Perhaps Gertrude Stein would not make such disparaging remarks about her native Oakland, Ca., today, after the nineties migration of artists and hipsters priced out by the bulging tech bubble, but at the turn of the century Stein most certainly did not find Oakland to be the cultural Mecca for which she yearned. There was plenty of “there” – and everything besides – to be found in Paris, apparently, and so Gertrude and her brothers, Leo and Michael, the latter with his wife, Sarah, all joined the many American-in-Paris expats in 1903 and 1904. It was in Paris that Stein would meet her lifelong partner, Alice B. Toklas, write many of her Modernist literary masterpieces and, in collaboration with her brothers, begin building one of the most impressive and influential art collections of the 20th century.
The Steins had a taste for the avant-garde, and collected what would become important works by such now-famous artists as Cézanne, Matisse, Picabia and Picasso, whose famous portrait of Stein hangs in New York’s Metropolitan Museum of Art. They were not only collectors, but avid promoters and even close friends with some of these artists. Gatherings of artists and writers at Michael and Sarah’s apartment led to their famous Saturday evening salons, and Gertrude and Alice’s apartment at 27 rue de Fleurus eventually became so frequented by admirers of their painting collection that they had to set specific visiting hours for their home-cum-museum so that Gertrude could write without interruption.
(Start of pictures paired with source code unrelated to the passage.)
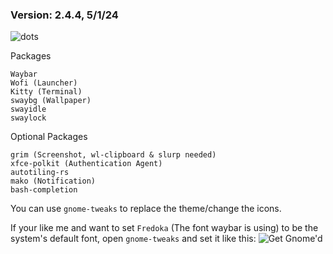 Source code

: ### Version: 2.4.4, 5/1/24
![dots](https://raw.githubusercontent.com/XandrCopyrighted/XandrCopyrighted/main/pictures%20for%20repos%2C%20i%20guess/dots.jpg)

Packages

    Waybar
    Wofi (Launcher)
    Kitty (Terminal)
    swaybg (Wallpaper)
    swayidle
    swaylock

Optional Packages

    grim (Screenshot, wl-clipboard & slurp needed)
    xfce-polkit (Authentication Agent)
    autotiling-rs
    mako (Notification)
    bash-completion

You can use `gnome-tweaks` to replace the theme/change the icons.

If your like me and want to set `Fredoka` (The font waybar is using) to be the system's default font, open `gnome-tweaks` and set it like this:
![Get Gnome'd](https://raw.githubusercontent.com/XandrCopyrighted/XandrCopyrighted/main/pictures%20for%20repos%2C%20i%20guess/dots_default_fonts.jpg)
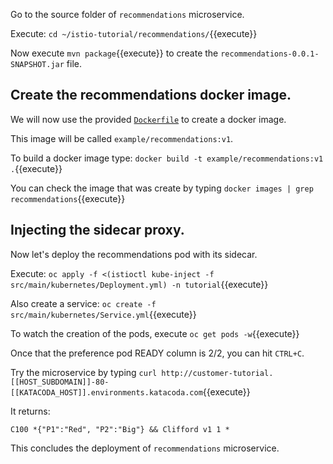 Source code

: Go to the source folder of `recommendations` microservice.

Execute: `cd ~/istio-tutorial/recommendations/`{{execute}}

Now execute `mvn package`{{execute}} to create the `recommendations-0.0.1-SNAPSHOT.jar` file.

## Create the recommendations docker image.

We will now use the provided [`Dockerfile`](https://github.com/redhat-developer-demos/istio-tutorial/blob/master/recommendations/Dockerfile) to create a docker image.

This image will be called `example/recommendations:v1`.

To build a docker image type: `docker build -t example/recommendations:v1 .`{{execute}}

You can check the image that was create by typing `docker images | grep recommendations`{{execute}}

## Injecting the sidecar proxy.

Now let's deploy the recommendations pod with its sidecar.

Execute: `oc apply -f <(istioctl kube-inject -f src/main/kubernetes/Deployment.yml) -n tutorial`{{execute}}

Also create a service: `oc create -f src/main/kubernetes/Service.yml`{{execute}}

To watch the creation of the pods, execute `oc get pods -w`{{execute}}

Once that the preference pod READY column is 2/2, you can hit `CTRL+C`. 

Try the microservice by typing `curl http://customer-tutorial.[[HOST_SUBDOMAIN]]-80-[[KATACODA_HOST]].environments.katacoda.com`{{execute}}

It returns:

`C100 *{"P1":"Red", "P2":"Big"} && Clifford v1 1 *`

This concludes the deployment of `recommendations` microservice.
The Steins’s collections have been culled for an exhibit that will begin near their childhood home, at the San Francisco Museum of Modern Art, in May of 2011. After it finishes its run at SFMoMA from May 21 to September 6, 2011, “The Steins Collect: Matisse, Picasso, and the Parisian Avant-Garde” will move to the Grand Palais, Paris (October 3, 2011, through January 20, 2012) and the Metropolitan Museum of Art, New York (February 21 through June 3, 2012). This exhibition incorporates new scholarship and highlights the various emphases of the three collections, Leo’s, Gertrude and Alice’s, and Michael and Sarah’s, and provides extensive archival materials documenting the historical importance of the family’s collection, including Michael and Sarah’s introduction of Matisse to American viewers on their move back to the Bay Area in 1935, the same year SFMoMA was founded.